Великий апостол Павел глаголя: «Не упивайтеся вином, в нем же несть спасения».[4295]
Хмель сотворит пьяного душу смрадну, а тело грехопадно, а ум мерзок и непотребен; а проспався, душею явится скареден и тленен, а главою болен, а телесными удесы дробен[4296], а сердцем тосклив и скорбен, а умом уныли печален.
О брате мой господине, лишимся богомерзскаго пьянства, понеже убо пьянство сотворит языка многоречива и открыет сокровенныя тайны, пьянство ражает блуд, прелюбодейство, гордость, превозношение, непокорство, кичение, прекословие, расколы, укорение, досады, брань, а во брани — бой, а в бою — смерть, а по смерти — мука вечная. И всяко злодейство от пьянства ражается. И сего ради, возлюбленне мой присносоюзный[4297] брате, молю твою по Бозе святыню: бежи от пьянства, яко от лютаго змия! Аще бо коснешися ему, — яд имат смертоносен и жало вселютое, уязвити имат душу и тело неисцелною язвою.

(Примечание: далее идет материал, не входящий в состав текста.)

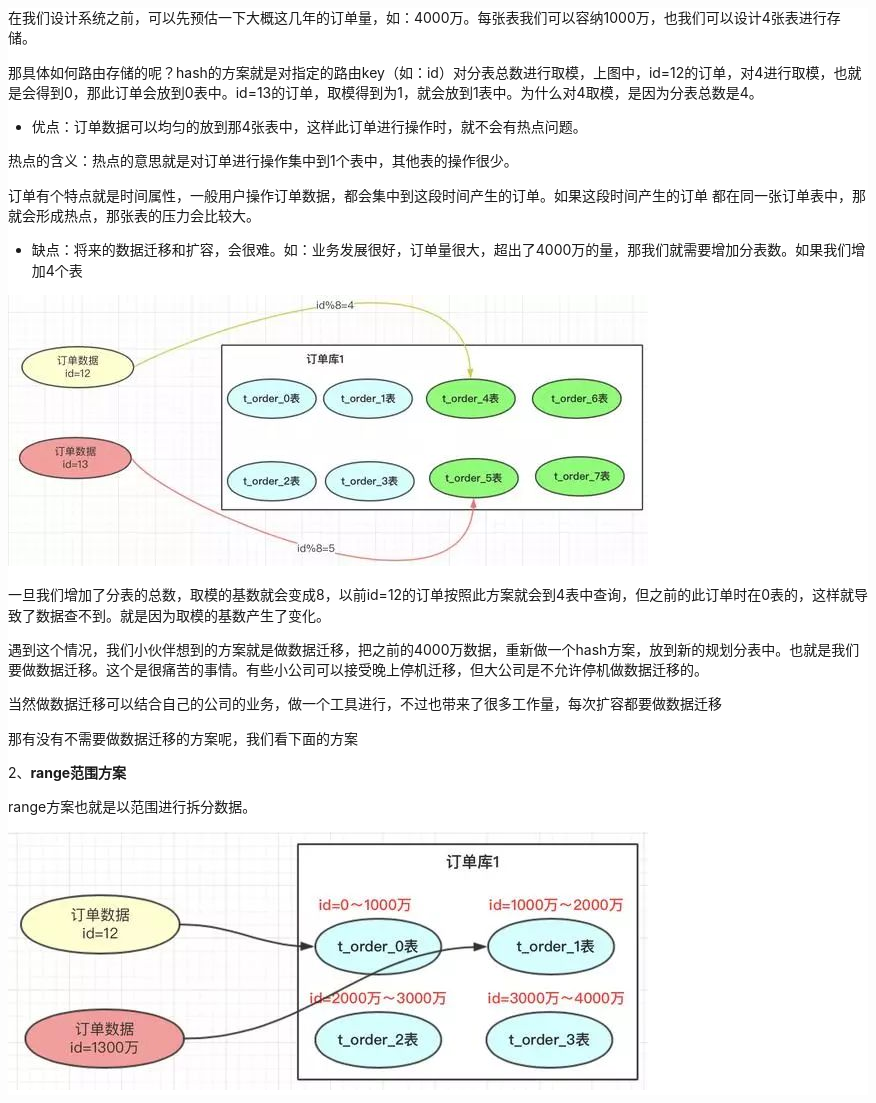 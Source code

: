  在我们设计系统之前，可以先预估一下大概这几年的订单量，如：4000万。每张表我们可以容纳1000万，也我们可以设计4张表进行存储。

那具体如何路由存储的呢？hash的方案就是对指定的路由key（如：id）对分表总数进行取模，上图中，id=12的订单，对4进行取模，也就是会得到0，那此订单会放到0表中。id=13的订单，取模得到为1，就会放到1表中。为什么对4取模，是因为分表总数是4。

- 优点：订单数据可以均匀的放到那4张表中，这样此订单进行操作时，就不会有热点问题。

热点的含义：热点的意思就是对订单进行操作集中到1个表中，其他表的操作很少。

订单有个特点就是时间属性，一般用户操作订单数据，都会集中到这段时间产生的订单。如果这段时间产生的订单 都在同一张订单表中，那就会形成热点，那张表的压力会比较大。

- 缺点：将来的数据迁移和扩容，会很难。如：业务发展很好，订单量很大，超出了4000万的量，那我们就需要增加分表数。如果我们增加4个表

![å›¾ç‰‡](assets/75858402ae535c8e77d519327d50a793.jpeg)

 一旦我们增加了分表的总数，取模的基数就会变成8，以前id=12的订单按照此方案就会到4表中查询，但之前的此订单时在0表的，这样就导致了数据查不到。就是因为取模的基数产生了变化。

遇到这个情况，我们小伙伴想到的方案就是做数据迁移，把之前的4000万数据，重新做一个hash方案，放到新的规划分表中。也就是我们要做数据迁移。这个是很痛苦的事情。有些小公司可以接受晚上停机迁移，但大公司是不允许停机做数据迁移的。

当然做数据迁移可以结合自己的公司的业务，做一个工具进行，不过也带来了很多工作量，每次扩容都要做数据迁移

那有没有不需要做数据迁移的方案呢，我们看下面的方案

2、**range范围方案**

range方案也就是以范围进行拆分数据。

![å›¾ç‰‡](assets/f37915781cf453342b24f4702110ffe4.jpeg)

Удалися сего, молю ти ся! Возлюби воздержание и чистоту: ея же имущи, узриши Бога. Аще бо мирской человек упиется, то гнусно видети и безобразно; колми паче мы, иноци, отвергшиися мира и всякого его безчинья, егда упиемся, безчинны и позорны явимся, и от мирских людей поносны и укорны!
Да сие ведуще, боголюбивый брате, потщися от Хмелю удалитися, яко от лютаго от врага укрытися, и от всякого пьянственого пития лишитися, яко от огня отбегнути. Иноческое бо питие — трезвеный квас, небуяющ[4298], и живобыстрая вода, не смущающая ума. Егда же, господине, отгониши пьянственаго змия трезвением и победиши его воздержанием, тогда славити и благодарити Господа много имаши, и за мене молитву Вышнему воздаси прилежную.
А еже ти пишу сие сице, и сим во всем всяко сам себе осужаю, паче же и горши сего содеваю. О горе мне, прелюбодею! Но сие тебе писанейцо написах пользы ради и спасения душа твоея, за духовную любовь твою и благодеяние. Но молюсь, припадая, святыни твоей, преклоняя колени душевныя и телесныя, милости прошу и мира со благословением, да не позазриши грубости моей и простиши мя и дерзости словес сих моего малоумия! Невежа бо есмь словом и делом и разумом неискусен. Егда же молишися, помяни мя пред Богом во святыхсвоих и богоприятных молитвах, да твоею молитвою милость и спасение получю. А милость Божия присно[4299] буди над тобою, а твоя духовная любовь нерушимо да будет надо мною.
Ты же, честнеший отче и великий господине, дражайший брате, боголюбивая душа, буди спасен и Божиею благодатию огражен, и вышняго того Всемогущаго Бога десницею покровен, и силою честнаго и животворящаго креста непобедим от всех видимых и невидимых твоих супостат. Да зде богоугодно житие поживеши, а тамо Царству Небесному достоин да будеши самим тем Христом, Спасителей нашим, емуже превышнее и великолепое Небесное Царство, и самодержание, и всея твари обладание, благоволение и благочестие, пение и хвала, и всяка слава, честь и поклоняние со безначалным и непостижимый и безсмертный невидимый Богом и Господем Саваофом, со пресвятым его Отцем, и с неразделным и сопрестолным, со единосущный вседетелным и благотворителным, и благодателным, со пресвятым и благим, и животворящим его Духом ныне, и всегда, и в неисчетныя некончаемыя веки веком.
Тебе же, возлюбленне, спасеное здравие и мир о Христе. Аминь.